* About this task
Verbatim output, no pictures: the lines from the beginning of the material through the line with "3 Represent &", both ends kept.

* Source data
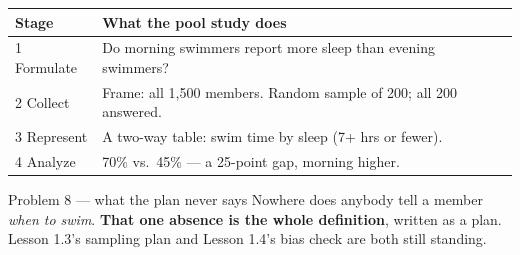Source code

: \documentclass[aspectratio=169, 11pt]{beamer}
\newcommand{\redink}[1]{{\color{redacc}\bfseries #1}}
\begin{document}
\begin{frame}[t, plain]
  \vspace{2pt}
  \begin{center}
    \small
    \renewcommand{\arraystretch}{1.35}
    \begin{tabular}{@{} l l @{}}
    \hline
    \textbf{Stage} & \textbf{What the pool study does} \\
    \hline
    1 Formulate & Do morning swimmers report more sleep than evening swimmers? \\
    2 Collect   & Frame: all 1{,}500 members. Random sample of 200; all 200 answered. \\
    3 Represent & A two-way table: swim time by sleep (7+ hrs or fewer). \\
    4 Analyze   & 70\% vs.\ 45\% --- a 25-point gap, morning higher. \\
    \hline
    \end{tabular}
  \end{center}
  \vspace{8pt}
  \begin{block}{Problem 8 --- what the plan never says}
    Nowhere does anybody tell a member \emph{when to swim}. \redink{That one absence is the
    whole definition}, written as a plan. Lesson 1.3's sampling plan and Lesson 1.4's bias
    check are both still standing.
  \end{block}
\end{frame}
\end{document}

* Final answer
Source code

: \documentclass[aspectratio=169, 11pt]{beamer}
\newcommand{\redink}[1]{{\color{redacc}\bfseries #1}}
\begin{document}
\begin{frame}[t, plain]
  \vspace{2pt}
  \begin{center}
    \small
    \renewcommand{\arraystretch}{1.35}
    \begin{tabular}{@{} l l @{}}
    \hline
    \textbf{Stage} & \textbf{What the pool study does} \\
    \hline
    1 Formulate & Do morning swimmers report more sleep than evening swimmers? \\
    2 Collect   & Frame: all 1{,}500 members. Random sample of 200; all 200 answered. \\
    3 Represent & A two-way table: swim time by sleep (7+ hrs or fewer). \\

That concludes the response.